Stored data:
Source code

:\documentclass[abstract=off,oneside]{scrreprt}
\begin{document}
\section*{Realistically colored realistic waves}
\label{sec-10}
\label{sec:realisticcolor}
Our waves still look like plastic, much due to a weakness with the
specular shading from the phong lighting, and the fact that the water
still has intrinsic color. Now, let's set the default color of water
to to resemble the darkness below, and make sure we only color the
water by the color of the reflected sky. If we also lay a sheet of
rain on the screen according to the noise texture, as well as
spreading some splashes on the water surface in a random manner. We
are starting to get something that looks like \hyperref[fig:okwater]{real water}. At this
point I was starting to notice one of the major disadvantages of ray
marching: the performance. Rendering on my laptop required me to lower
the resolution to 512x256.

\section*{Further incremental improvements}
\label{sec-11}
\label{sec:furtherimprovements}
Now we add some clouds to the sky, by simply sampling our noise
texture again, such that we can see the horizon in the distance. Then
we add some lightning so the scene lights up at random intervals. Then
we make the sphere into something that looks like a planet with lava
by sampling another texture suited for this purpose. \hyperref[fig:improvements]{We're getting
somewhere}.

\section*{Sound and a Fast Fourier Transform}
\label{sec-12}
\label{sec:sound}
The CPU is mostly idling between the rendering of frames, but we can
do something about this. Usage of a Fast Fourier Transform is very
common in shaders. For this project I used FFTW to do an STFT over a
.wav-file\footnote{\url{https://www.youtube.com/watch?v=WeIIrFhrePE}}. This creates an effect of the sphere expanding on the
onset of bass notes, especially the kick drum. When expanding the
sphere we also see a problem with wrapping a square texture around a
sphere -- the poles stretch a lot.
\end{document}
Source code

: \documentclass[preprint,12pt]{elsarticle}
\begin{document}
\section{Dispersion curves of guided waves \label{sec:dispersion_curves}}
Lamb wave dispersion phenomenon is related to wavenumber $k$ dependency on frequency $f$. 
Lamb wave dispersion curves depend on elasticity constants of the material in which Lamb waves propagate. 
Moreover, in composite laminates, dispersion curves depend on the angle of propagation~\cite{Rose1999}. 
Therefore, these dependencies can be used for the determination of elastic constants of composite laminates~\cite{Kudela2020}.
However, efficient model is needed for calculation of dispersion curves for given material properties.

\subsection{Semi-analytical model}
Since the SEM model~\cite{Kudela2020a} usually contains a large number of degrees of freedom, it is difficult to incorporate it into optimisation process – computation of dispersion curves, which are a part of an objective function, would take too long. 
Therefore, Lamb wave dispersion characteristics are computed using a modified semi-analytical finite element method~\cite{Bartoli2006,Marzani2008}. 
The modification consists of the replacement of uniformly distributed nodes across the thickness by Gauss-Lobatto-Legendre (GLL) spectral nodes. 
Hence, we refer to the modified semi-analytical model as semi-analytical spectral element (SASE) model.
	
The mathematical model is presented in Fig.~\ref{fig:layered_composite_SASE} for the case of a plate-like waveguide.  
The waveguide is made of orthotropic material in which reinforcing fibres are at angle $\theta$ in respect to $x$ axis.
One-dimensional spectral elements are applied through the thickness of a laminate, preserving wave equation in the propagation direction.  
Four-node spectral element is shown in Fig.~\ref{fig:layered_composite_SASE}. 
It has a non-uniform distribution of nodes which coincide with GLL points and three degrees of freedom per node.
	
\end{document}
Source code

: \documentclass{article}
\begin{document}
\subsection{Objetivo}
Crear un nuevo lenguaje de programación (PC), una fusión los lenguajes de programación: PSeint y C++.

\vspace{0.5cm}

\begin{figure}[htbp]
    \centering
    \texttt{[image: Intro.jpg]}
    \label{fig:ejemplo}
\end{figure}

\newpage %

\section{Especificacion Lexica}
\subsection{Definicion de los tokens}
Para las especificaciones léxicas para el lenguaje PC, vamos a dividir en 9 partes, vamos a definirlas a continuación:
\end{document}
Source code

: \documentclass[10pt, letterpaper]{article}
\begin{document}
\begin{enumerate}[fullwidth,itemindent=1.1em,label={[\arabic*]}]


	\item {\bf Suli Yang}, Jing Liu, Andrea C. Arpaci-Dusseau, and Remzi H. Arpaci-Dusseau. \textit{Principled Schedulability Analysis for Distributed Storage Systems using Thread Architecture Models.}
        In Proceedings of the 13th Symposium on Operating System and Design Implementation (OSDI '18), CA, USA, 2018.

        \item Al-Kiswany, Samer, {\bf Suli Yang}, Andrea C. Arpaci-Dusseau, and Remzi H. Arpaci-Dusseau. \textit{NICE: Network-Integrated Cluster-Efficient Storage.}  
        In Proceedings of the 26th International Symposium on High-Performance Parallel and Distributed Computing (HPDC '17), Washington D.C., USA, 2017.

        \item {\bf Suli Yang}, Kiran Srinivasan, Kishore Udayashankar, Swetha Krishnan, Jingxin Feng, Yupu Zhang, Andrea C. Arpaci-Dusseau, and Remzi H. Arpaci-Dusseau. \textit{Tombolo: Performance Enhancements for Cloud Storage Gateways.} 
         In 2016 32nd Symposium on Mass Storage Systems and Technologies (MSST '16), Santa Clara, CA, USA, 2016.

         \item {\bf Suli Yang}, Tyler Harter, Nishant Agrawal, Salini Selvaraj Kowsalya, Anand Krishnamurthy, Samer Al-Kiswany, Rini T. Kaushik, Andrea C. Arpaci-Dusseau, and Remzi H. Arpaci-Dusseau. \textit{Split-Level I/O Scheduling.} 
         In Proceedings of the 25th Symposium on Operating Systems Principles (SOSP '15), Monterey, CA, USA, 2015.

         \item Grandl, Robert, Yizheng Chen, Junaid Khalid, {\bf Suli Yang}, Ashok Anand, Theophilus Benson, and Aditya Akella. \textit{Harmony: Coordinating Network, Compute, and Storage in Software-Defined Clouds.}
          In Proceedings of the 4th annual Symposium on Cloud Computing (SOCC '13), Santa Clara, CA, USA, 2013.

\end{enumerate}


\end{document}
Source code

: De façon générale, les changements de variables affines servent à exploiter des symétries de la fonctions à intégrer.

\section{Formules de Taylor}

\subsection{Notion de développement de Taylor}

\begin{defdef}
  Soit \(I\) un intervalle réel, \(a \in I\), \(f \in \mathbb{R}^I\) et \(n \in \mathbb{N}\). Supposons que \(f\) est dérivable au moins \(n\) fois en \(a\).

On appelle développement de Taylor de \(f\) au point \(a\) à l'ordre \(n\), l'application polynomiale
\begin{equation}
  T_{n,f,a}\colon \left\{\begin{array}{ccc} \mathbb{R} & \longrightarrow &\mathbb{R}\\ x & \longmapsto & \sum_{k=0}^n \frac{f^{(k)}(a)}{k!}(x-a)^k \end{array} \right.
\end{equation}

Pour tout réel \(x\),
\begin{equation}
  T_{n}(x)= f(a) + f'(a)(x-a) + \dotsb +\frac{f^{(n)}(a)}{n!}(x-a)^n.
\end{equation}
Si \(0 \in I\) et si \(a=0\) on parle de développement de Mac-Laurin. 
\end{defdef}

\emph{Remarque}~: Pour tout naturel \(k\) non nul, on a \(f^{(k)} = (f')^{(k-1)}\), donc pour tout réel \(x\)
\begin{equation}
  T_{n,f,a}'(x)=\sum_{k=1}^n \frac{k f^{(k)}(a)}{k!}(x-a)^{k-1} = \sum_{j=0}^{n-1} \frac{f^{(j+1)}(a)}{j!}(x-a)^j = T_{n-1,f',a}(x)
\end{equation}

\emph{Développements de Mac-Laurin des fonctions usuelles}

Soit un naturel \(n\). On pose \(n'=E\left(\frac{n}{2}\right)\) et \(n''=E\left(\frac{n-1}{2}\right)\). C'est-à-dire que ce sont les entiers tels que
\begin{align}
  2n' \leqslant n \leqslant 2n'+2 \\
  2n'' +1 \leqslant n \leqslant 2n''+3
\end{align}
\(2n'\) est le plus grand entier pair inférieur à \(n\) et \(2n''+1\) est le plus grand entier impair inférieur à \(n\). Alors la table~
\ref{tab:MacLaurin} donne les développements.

→ EXERCISE: From the lines above, copy those that contain the word "material".

→ EXERCISE RESULT:
Lamb wave dispersion curves depend on elasticity constants of the material in which Lamb waves propagate. 
However, efficient model is needed for calculation of dispersion curves for given material properties.
The waveguide is made of orthotropic material in which reinforcing fibres are at angle $\theta$ in respect to $x$ axis.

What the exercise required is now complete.